Major tournaments in world rugby – like the Six Nations or the Rugby Championship – will always have their place in the sporting calendar. But as a true rugby fan, there’s a unique side of the sport that you have to see, and it’s made to be experienced live. Exhibition rugby is a step outside the regular season or the international fixture list – and like all one-off specials, there’s an extra chance of the unexpected. Maybe you’re introducing friends to the game or taking the family to their first match; if so, it’s a perfect way to start a lifelong passion for rugby.
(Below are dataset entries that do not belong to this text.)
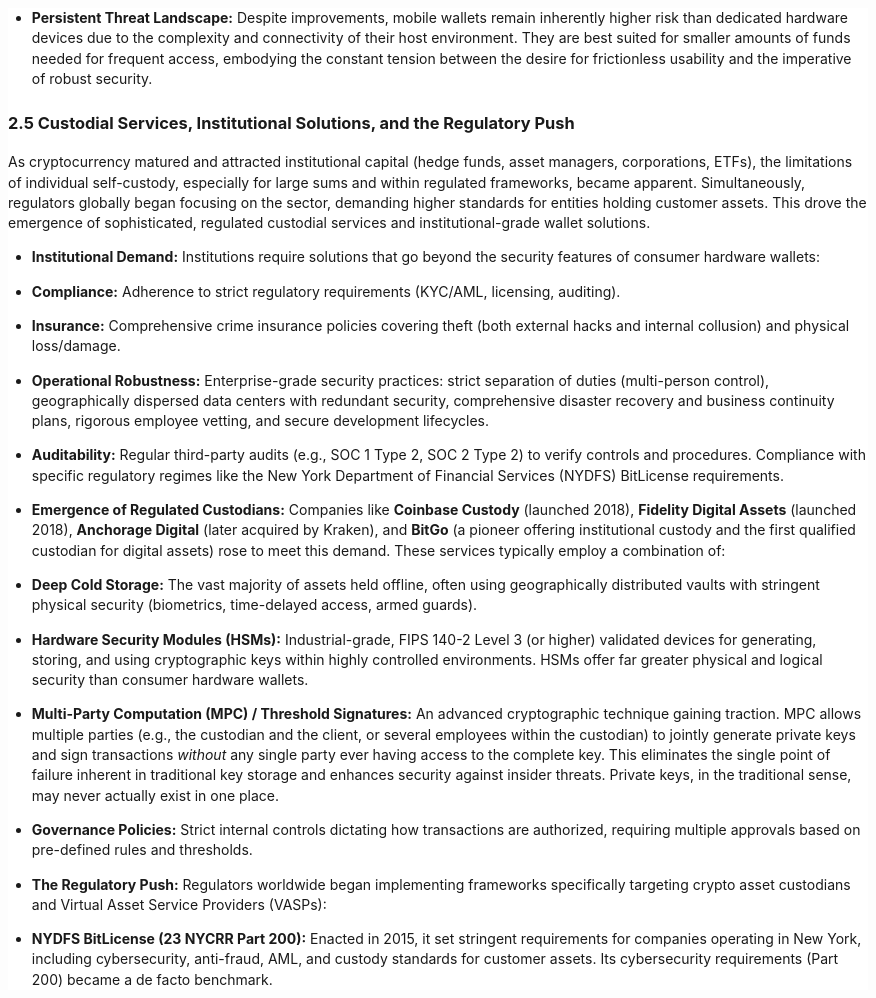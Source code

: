 *   **Persistent Threat Landscape:** Despite improvements, mobile wallets remain inherently higher risk than dedicated hardware devices due to the complexity and connectivity of their host environment. They are best suited for smaller amounts of funds needed for frequent access, embodying the constant tension between the desire for frictionless usability and the imperative of robust security.

### 2.5 Custodial Services, Institutional Solutions, and the Regulatory Push

As cryptocurrency matured and attracted institutional capital (hedge funds, asset managers, corporations, ETFs), the limitations of individual self-custody, especially for large sums and within regulated frameworks, became apparent. Simultaneously, regulators globally began focusing on the sector, demanding higher standards for entities holding customer assets. This drove the emergence of sophisticated, regulated custodial services and institutional-grade wallet solutions.

*   **Institutional Demand:** Institutions require solutions that go beyond the security features of consumer hardware wallets:

*   **Compliance:** Adherence to strict regulatory requirements (KYC/AML, licensing, auditing).

*   **Insurance:** Comprehensive crime insurance policies covering theft (both external hacks and internal collusion) and physical loss/damage.

*   **Operational Robustness:** Enterprise-grade security practices: strict separation of duties (multi-person control), geographically dispersed data centers with redundant security, comprehensive disaster recovery and business continuity plans, rigorous employee vetting, and secure development lifecycles.

*   **Auditability:** Regular third-party audits (e.g., SOC 1 Type 2, SOC 2 Type 2) to verify controls and procedures. Compliance with specific regulatory regimes like the New York Department of Financial Services (NYDFS) BitLicense requirements.

*   **Emergence of Regulated Custodians:** Companies like **Coinbase Custody** (launched 2018), **Fidelity Digital Assets** (launched 2018), **Anchorage Digital** (later acquired by Kraken), and **BitGo** (a pioneer offering institutional custody and the first qualified custodian for digital assets) rose to meet this demand. These services typically employ a combination of:

*   **Deep Cold Storage:** The vast majority of assets held offline, often using geographically distributed vaults with stringent physical security (biometrics, time-delayed access, armed guards).

*   **Hardware Security Modules (HSMs):** Industrial-grade, FIPS 140-2 Level 3 (or higher) validated devices for generating, storing, and using cryptographic keys within highly controlled environments. HSMs offer far greater physical and logical security than consumer hardware wallets.

*   **Multi-Party Computation (MPC) / Threshold Signatures:** An advanced cryptographic technique gaining traction. MPC allows multiple parties (e.g., the custodian and the client, or several employees within the custodian) to jointly generate private keys and sign transactions *without* any single party ever having access to the complete key. This eliminates the single point of failure inherent in traditional key storage and enhances security against insider threats. Private keys, in the traditional sense, may never actually exist in one place.

*   **Governance Policies:** Strict internal controls dictating how transactions are authorized, requiring multiple approvals based on pre-defined rules and thresholds.

*   **The Regulatory Push:** Regulators worldwide began implementing frameworks specifically targeting crypto asset custodians and Virtual Asset Service Providers (VASPs):

*   **NYDFS BitLicense (23 NYCRR Part 200):** Enacted in 2015, it set stringent requirements for companies operating in New York, including cybersecurity, anti-fraud, AML, and custody standards for customer assets. Its cybersecurity requirements (Part 200) became a de facto benchmark.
Exhibition rugby – a showcase for the sport
What attracts so many people to exhibition rugby? It has to be the variety. Looking for the sunny, social side of the game? Check out tournaments like the Bournemouth Sevens. It’s a multi-sport mash-up of touch rugby and grassroots tournaments. played alongside an elite invitational cup that attracts amateur greats like the RAF Spitfires and the Army 7s. Throw in impressive main-stage music, some glamping, cold lager and plenty of deckchairs, and you have an exhibition rugby festival.
Exhibition games may not be tournament matches, but they can still have plenty of competitive edge. The appeal of legends games is that they reunite international team-mates and rekindle old rivalries: previous Rugby Aid matches have pitted Shane Williams’s Rest of the World side against an England XV captained by his old Six Nations adversary Mike Tindall. These charity games are also a great way to give something back to the rugby community and the wider world.
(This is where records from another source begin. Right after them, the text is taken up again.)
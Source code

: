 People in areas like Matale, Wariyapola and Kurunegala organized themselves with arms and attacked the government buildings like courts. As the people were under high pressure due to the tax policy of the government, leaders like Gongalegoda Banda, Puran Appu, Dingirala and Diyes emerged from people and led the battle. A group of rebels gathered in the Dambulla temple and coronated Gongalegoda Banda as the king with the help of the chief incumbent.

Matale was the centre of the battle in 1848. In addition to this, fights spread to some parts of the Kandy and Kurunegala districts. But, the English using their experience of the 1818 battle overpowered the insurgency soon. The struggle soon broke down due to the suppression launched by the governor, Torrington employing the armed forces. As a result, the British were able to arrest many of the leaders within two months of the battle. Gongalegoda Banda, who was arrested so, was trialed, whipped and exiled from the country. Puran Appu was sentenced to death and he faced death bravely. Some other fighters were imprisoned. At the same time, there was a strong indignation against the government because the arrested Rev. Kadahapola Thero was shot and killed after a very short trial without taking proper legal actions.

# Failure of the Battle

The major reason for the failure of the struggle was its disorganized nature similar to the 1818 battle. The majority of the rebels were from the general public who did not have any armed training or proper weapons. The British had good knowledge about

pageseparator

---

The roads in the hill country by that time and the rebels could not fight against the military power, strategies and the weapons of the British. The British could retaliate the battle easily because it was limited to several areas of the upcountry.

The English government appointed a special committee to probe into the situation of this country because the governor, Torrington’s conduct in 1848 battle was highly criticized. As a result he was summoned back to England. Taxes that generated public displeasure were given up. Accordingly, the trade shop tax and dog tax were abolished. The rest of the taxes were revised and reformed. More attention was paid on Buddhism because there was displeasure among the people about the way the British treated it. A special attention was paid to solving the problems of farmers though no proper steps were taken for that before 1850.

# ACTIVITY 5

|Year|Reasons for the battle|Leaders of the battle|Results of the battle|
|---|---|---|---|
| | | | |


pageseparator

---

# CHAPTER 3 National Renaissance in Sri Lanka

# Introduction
Whichever game you choose, there’s bound to be a special atmosphere. In its sportsmanship, sociability and sense of adventure on the pitch, exhibition rugby represents a link to the rugby culture of the amateur era – which speaks to the sporting romantic inside all of us.
Exhibition rugby – the appeal of the big game
Goodwill tours and exhibition games have played a huge part in spreading rugby beyond its traditional nations. The All Blacks drew the crowds for their 2014 match against the USA at Soldier Field, while London Irish and Harlequins are among the top-flight teams to have played stateside friendlies and hosted coaching sessions.
For many fans, the ultimate exhibition rugby tickets are for the Barbarians matches. The world’s most famous team selected by invitation, they are also rugby ambassadors – players born in Georgia, the Netherlands, Norway and the USA have all pulled on the famous black and white hoops. And even fans too young to remember Cardiff Arms Park in 1973 have heard of “that try” and “that game”.